◆ What the task requires: Write the data out in full and word for word. Do not include images.

Supplied entries below:

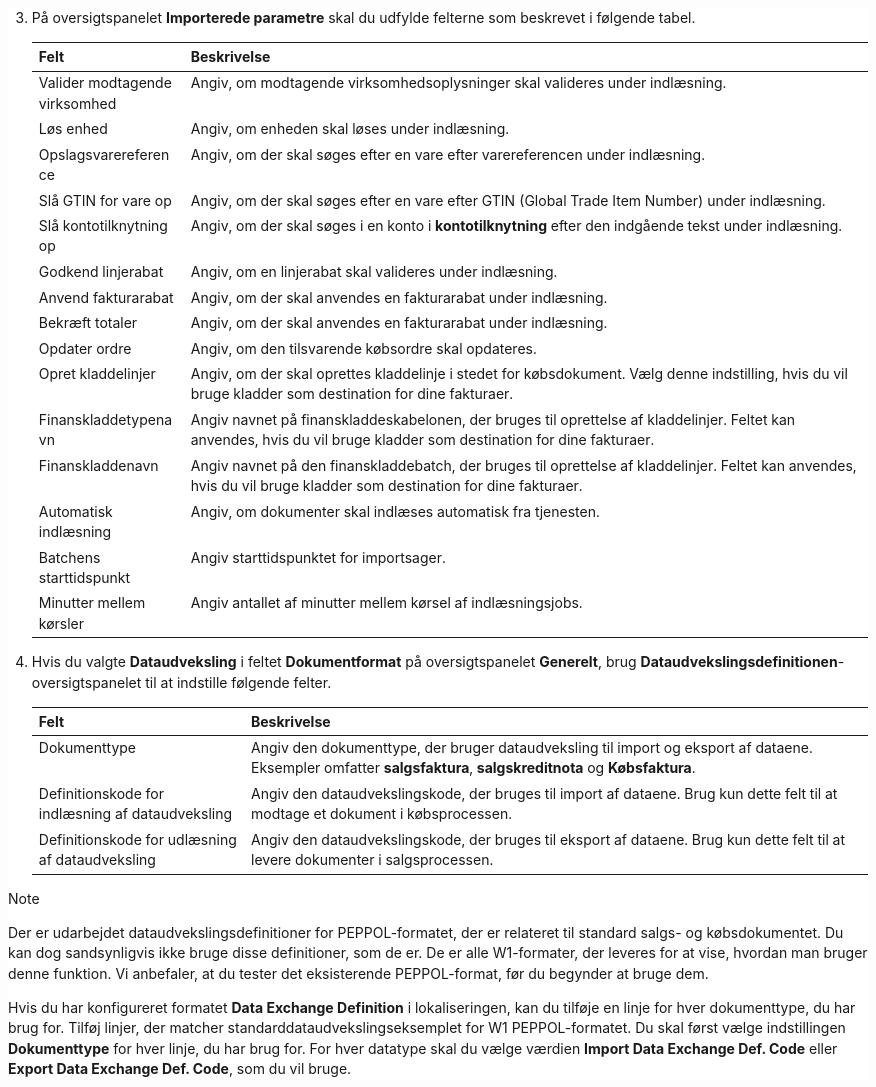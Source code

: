 3. På oversigtspanelet **Importerede parametre** skal du udfylde felterne som beskrevet i følgende tabel.

    | Felt | Beskrivelse |
    |-------|-------------|
    | Valider modtagende virksomhed | Angiv, om modtagende virksomhedsoplysninger skal valideres under indlæsning. |
    | Løs enhed | Angiv, om enheden skal løses under indlæsning. |
    | Opslagsvarereference | Angiv, om der skal søges efter en vare efter varereferencen under indlæsning. |
    | Slå GTIN for vare op | Angiv, om der skal søges efter en vare efter GTIN (Global Trade Item Number) under indlæsning. |
    | Slå kontotilknytning op | Angiv, om der skal søges i en konto i **kontotilknytning** efter den indgående tekst under indlæsning. |
    | Godkend linjerabat | Angiv, om en linjerabat skal valideres under indlæsning. |
    | Anvend fakturarabat | Angiv, om der skal anvendes en fakturarabat under indlæsning. |
    | Bekræft totaler | Angiv, om der skal anvendes en fakturarabat under indlæsning. |
    | Opdater ordre | Angiv, om den tilsvarende købsordre skal opdateres. |
    | Opret kladdelinjer | Angiv, om der skal oprettes kladdelinje i stedet for købsdokument. Vælg denne indstilling, hvis du vil bruge kladder som destination for dine fakturaer. |
    | Finanskladdetypenavn | Angiv navnet på finanskladdeskabelonen, der bruges til oprettelse af kladdelinjer. Feltet kan anvendes, hvis du vil bruge kladder som destination for dine fakturaer. |
    | Finanskladdenavn | Angiv navnet på den finanskladdebatch, der bruges til oprettelse af kladdelinjer. Feltet kan anvendes, hvis du vil bruge kladder som destination for dine fakturaer. |
    | Automatisk indlæsning | Angiv, om dokumenter skal indlæses automatisk fra tjenesten. |
    | Batchens starttidspunkt | Angiv starttidspunktet for importsager. |
    | Minutter mellem kørsler | Angiv antallet af minutter mellem kørsel af indlæsningsjobs. |

4. Hvis du valgte **Dataudveksling** i feltet **Dokumentformat** på oversigtspanelet **Generelt**, brug **Dataudvekslingsdefinitionen**-oversigtspanelet til at indstille følgende felter.

    | Felt | Beskrivelse |
    |-------|-------------|
    | Dokumenttype | Angiv den dokumenttype, der bruger dataudveksling til import og eksport af dataene. Eksempler omfatter **salgsfaktura**, **salgskreditnota** og **Købsfaktura**. |
    | Definitionskode for indlæsning af dataudveksling | Angiv den dataudvekslingskode, der bruges til import af dataene. Brug kun dette felt til at modtage et dokument i købsprocessen. |
    | Definitionskode for udlæsning af dataudveksling | Angiv den dataudvekslingskode, der bruges til eksport af dataene. Brug kun dette felt til at levere dokumenter i salgsprocessen. |

> [!NOTE]
> Der er udarbejdet dataudvekslingsdefinitioner for PEPPOL-formatet, der er relateret til standard salgs- og købsdokumentet. Du kan dog sandsynligvis ikke bruge disse definitioner, som de er. De er alle W1-formater, der leveres for at vise, hvordan man bruger denne funktion. Vi anbefaler, at du tester det eksisterende PEPPOL-format, før du begynder at bruge dem.

Hvis du har konfigureret formatet **Data Exchange Definition** i lokaliseringen, kan du tilføje en linje for hver dokumenttype, du har brug for. Tilføj linjer, der matcher standarddataudvekslingseksemplet for W1 PEPPOL-formatet. Du skal først vælge indstillingen **Dokumenttype** for hver linje, du har brug for. For hver datatype skal du vælge værdien **Import Data Exchange Def. Code** eller **Export Data Exchange Def. Code**, som du vil bruge.
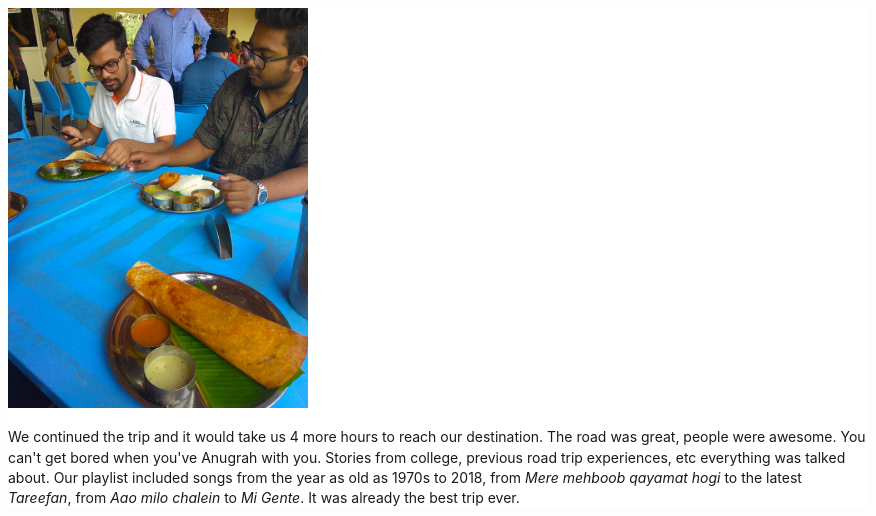 <img src="/assets/images/IMG_20180602_082543.jpg" style="max-width: 300px">  

We continued the trip and it would take us 4 more hours to reach our destination. The road was great, people were awesome. You can't get bored when you've Anugrah with you. Stories from college, previous road trip experiences, etc everything was talked about. Our playlist included songs from the year as old as 1970s to 2018, from _Mere mehboob qayamat hogi_ to the latest _Tareefan_, from _Aao milo chalein_ to _Mi Gente_. It was already the best trip ever.  
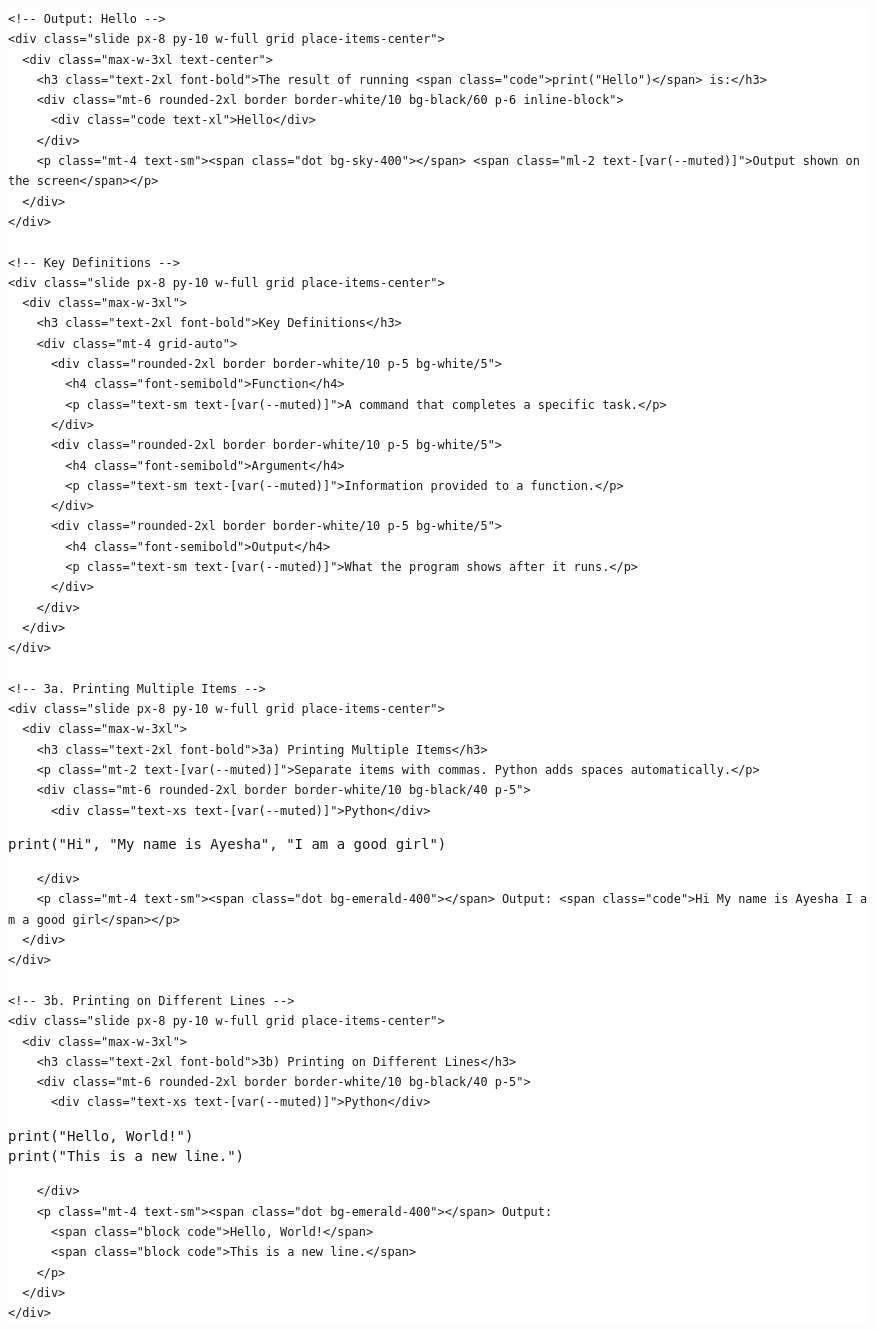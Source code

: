     <!-- Output: Hello -->
    <div class="slide px-8 py-10 w-full grid place-items-center">
      <div class="max-w-3xl text-center">
        <h3 class="text-2xl font-bold">The result of running <span class="code">print("Hello")</span> is:</h3>
        <div class="mt-6 rounded-2xl border border-white/10 bg-black/60 p-6 inline-block">
          <div class="code text-xl">Hello</div>
        </div>
        <p class="mt-4 text-sm"><span class="dot bg-sky-400"></span> <span class="ml-2 text-[var(--muted)]">Output shown on the screen</span></p>
      </div>
    </div>

    <!-- Key Definitions -->
    <div class="slide px-8 py-10 w-full grid place-items-center">
      <div class="max-w-3xl">
        <h3 class="text-2xl font-bold">Key Definitions</h3>
        <div class="mt-4 grid-auto">
          <div class="rounded-2xl border border-white/10 p-5 bg-white/5">
            <h4 class="font-semibold">Function</h4>
            <p class="text-sm text-[var(--muted)]">A command that completes a specific task.</p>
          </div>
          <div class="rounded-2xl border border-white/10 p-5 bg-white/5">
            <h4 class="font-semibold">Argument</h4>
            <p class="text-sm text-[var(--muted)]">Information provided to a function.</p>
          </div>
          <div class="rounded-2xl border border-white/10 p-5 bg-white/5">
            <h4 class="font-semibold">Output</h4>
            <p class="text-sm text-[var(--muted)]">What the program shows after it runs.</p>
          </div>
        </div>
      </div>
    </div>

    <!-- 3a. Printing Multiple Items -->
    <div class="slide px-8 py-10 w-full grid place-items-center">
      <div class="max-w-3xl">
        <h3 class="text-2xl font-bold">3a) Printing Multiple Items</h3>
        <p class="mt-2 text-[var(--muted)]">Separate items with commas. Python adds spaces automatically.</p>
        <div class="mt-6 rounded-2xl border border-white/10 bg-black/40 p-5">
          <div class="text-xs text-[var(--muted)]">Python</div>
<pre class="code text-sm">print("Hi", "My name is Ayesha", "I am a good girl")</pre>
        </div>
        <p class="mt-4 text-sm"><span class="dot bg-emerald-400"></span> Output: <span class="code">Hi My name is Ayesha I am a good girl</span></p>
      </div>
    </div>

    <!-- 3b. Printing on Different Lines -->
    <div class="slide px-8 py-10 w-full grid place-items-center">
      <div class="max-w-3xl">
        <h3 class="text-2xl font-bold">3b) Printing on Different Lines</h3>
        <div class="mt-6 rounded-2xl border border-white/10 bg-black/40 p-5">
          <div class="text-xs text-[var(--muted)]">Python</div>
<pre class="code text-sm">print("Hello, World!")
print("This is a new line.")</pre>
        </div>
        <p class="mt-4 text-sm"><span class="dot bg-emerald-400"></span> Output:
          <span class="block code">Hello, World!</span>
          <span class="block code">This is a new line.</span>
        </p>
      </div>
    </div>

End of Supplied entries.

◆ Result for this exercise:
Source code

: 3. På oversigtspanelet **Importerede parametre** skal du udfylde felterne som beskrevet i følgende tabel.

    | Felt | Beskrivelse |
    |-------|-------------|
    | Valider modtagende virksomhed | Angiv, om modtagende virksomhedsoplysninger skal valideres under indlæsning. |
    | Løs enhed | Angiv, om enheden skal løses under indlæsning. |
    | Opslagsvarereference | Angiv, om der skal søges efter en vare efter varereferencen under indlæsning. |
    | Slå GTIN for vare op | Angiv, om der skal søges efter en vare efter GTIN (Global Trade Item Number) under indlæsning. |
    | Slå kontotilknytning op | Angiv, om der skal søges i en konto i **kontotilknytning** efter den indgående tekst under indlæsning. |
    | Godkend linjerabat | Angiv, om en linjerabat skal valideres under indlæsning. |
    | Anvend fakturarabat | Angiv, om der skal anvendes en fakturarabat under indlæsning. |
    | Bekræft totaler | Angiv, om der skal anvendes en fakturarabat under indlæsning. |
    | Opdater ordre | Angiv, om den tilsvarende købsordre skal opdateres. |
    | Opret kladdelinjer | Angiv, om der skal oprettes kladdelinje i stedet for købsdokument. Vælg denne indstilling, hvis du vil bruge kladder som destination for dine fakturaer. |
    | Finanskladdetypenavn | Angiv navnet på finanskladdeskabelonen, der bruges til oprettelse af kladdelinjer. Feltet kan anvendes, hvis du vil bruge kladder som destination for dine fakturaer. |
    | Finanskladdenavn | Angiv navnet på den finanskladdebatch, der bruges til oprettelse af kladdelinjer. Feltet kan anvendes, hvis du vil bruge kladder som destination for dine fakturaer. |
    | Automatisk indlæsning | Angiv, om dokumenter skal indlæses automatisk fra tjenesten. |
    | Batchens starttidspunkt | Angiv starttidspunktet for importsager. |
    | Minutter mellem kørsler | Angiv antallet af minutter mellem kørsel af indlæsningsjobs. |

4. Hvis du valgte **Dataudveksling** i feltet **Dokumentformat** på oversigtspanelet **Generelt**, brug **Dataudvekslingsdefinitionen**-oversigtspanelet til at indstille følgende felter.

    | Felt | Beskrivelse |
    |-------|-------------|
    | Dokumenttype | Angiv den dokumenttype, der bruger dataudveksling til import og eksport af dataene. Eksempler omfatter **salgsfaktura**, **salgskreditnota** og **Købsfaktura**. |
    | Definitionskode for indlæsning af dataudveksling | Angiv den dataudvekslingskode, der bruges til import af dataene. Brug kun dette felt til at modtage et dokument i købsprocessen. |
    | Definitionskode for udlæsning af dataudveksling | Angiv den dataudvekslingskode, der bruges til eksport af dataene. Brug kun dette felt til at levere dokumenter i salgsprocessen. |

> [!NOTE]
> Der er udarbejdet dataudvekslingsdefinitioner for PEPPOL-formatet, der er relateret til standard salgs- og købsdokumentet. Du kan dog sandsynligvis ikke bruge disse definitioner, som de er. De er alle W1-formater, der leveres for at vise, hvordan man bruger denne funktion. Vi anbefaler, at du tester det eksisterende PEPPOL-format, før du begynder at bruge dem.

Hvis du har konfigureret formatet **Data Exchange Definition** i lokaliseringen, kan du tilføje en linje for hver dokumenttype, du har brug for. Tilføj linjer, der matcher standarddataudvekslingseksemplet for W1 PEPPOL-formatet. Du skal først vælge indstillingen **Dokumenttype** for hver linje, du har brug for. For hver datatype skal du vælge værdien **Import Data Exchange Def. Code** eller **Export Data Exchange Def. Code**, som du vil bruge.
 <img src="/assets/images/IMG_20180602_082543.jpg" style="max-width: 300px">  

We continued the trip and it would take us 4 more hours to reach our destination. The road was great, people were awesome. You can't get bored when you've Anugrah with you. Stories from college, previous road trip experiences, etc everything was talked about. Our playlist included songs from the year as old as 1970s to 2018, from _Mere mehboob qayamat hogi_ to the latest _Tareefan_, from _Aao milo chalein_ to _Mi Gente_. It was already the best trip ever.  
Source code

:     <!-- Output: Hello -->
    <div class="slide px-8 py-10 w-full grid place-items-center">
      <div class="max-w-3xl text-center">
        <h3 class="text-2xl font-bold">The result of running <span class="code">print("Hello")</span> is:</h3>
        <div class="mt-6 rounded-2xl border border-white/10 bg-black/60 p-6 inline-block">
          <div class="code text-xl">Hello</div>
        </div>
        <p class="mt-4 text-sm"><span class="dot bg-sky-400"></span> <span class="ml-2 text-[var(--muted)]">Output shown on the screen</span></p>
      </div>
    </div>

    <!-- Key Definitions -->
    <div class="slide px-8 py-10 w-full grid place-items-center">
      <div class="max-w-3xl">
        <h3 class="text-2xl font-bold">Key Definitions</h3>
        <div class="mt-4 grid-auto">
          <div class="rounded-2xl border border-white/10 p-5 bg-white/5">
            <h4 class="font-semibold">Function</h4>
            <p class="text-sm text-[var(--muted)]">A command that completes a specific task.</p>
          </div>
          <div class="rounded-2xl border border-white/10 p-5 bg-white/5">
            <h4 class="font-semibold">Argument</h4>
            <p class="text-sm text-[var(--muted)]">Information provided to a function.</p>
          </div>
          <div class="rounded-2xl border border-white/10 p-5 bg-white/5">
            <h4 class="font-semibold">Output</h4>
            <p class="text-sm text-[var(--muted)]">What the program shows after it runs.</p>
          </div>
        </div>
      </div>
    </div>

    <!-- 3a. Printing Multiple Items -->
    <div class="slide px-8 py-10 w-full grid place-items-center">
      <div class="max-w-3xl">
        <h3 class="text-2xl font-bold">3a) Printing Multiple Items</h3>
        <p class="mt-2 text-[var(--muted)]">Separate items with commas. Python adds spaces automatically.</p>
        <div class="mt-6 rounded-2xl border border-white/10 bg-black/40 p-5">
          <div class="text-xs text-[var(--muted)]">Python</div>
<pre class="code text-sm">print("Hi", "My name is Ayesha", "I am a good girl")</pre>
        </div>
        <p class="mt-4 text-sm"><span class="dot bg-emerald-400"></span> Output: <span class="code">Hi My name is Ayesha I am a good girl</span></p>
      </div>
    </div>

    <!-- 3b. Printing on Different Lines -->
    <div class="slide px-8 py-10 w-full grid place-items-center">
      <div class="max-w-3xl">
        <h3 class="text-2xl font-bold">3b) Printing on Different Lines</h3>
        <div class="mt-6 rounded-2xl border border-white/10 bg-black/40 p-5">
          <div class="text-xs text-[var(--muted)]">Python</div>
<pre class="code text-sm">print("Hello, World!")
print("This is a new line.")</pre>
        </div>
        <p class="mt-4 text-sm"><span class="dot bg-emerald-400"></span> Output:
          <span class="block code">Hello, World!</span>
          <span class="block code">This is a new line.</span>
        </p>
      </div>
    </div>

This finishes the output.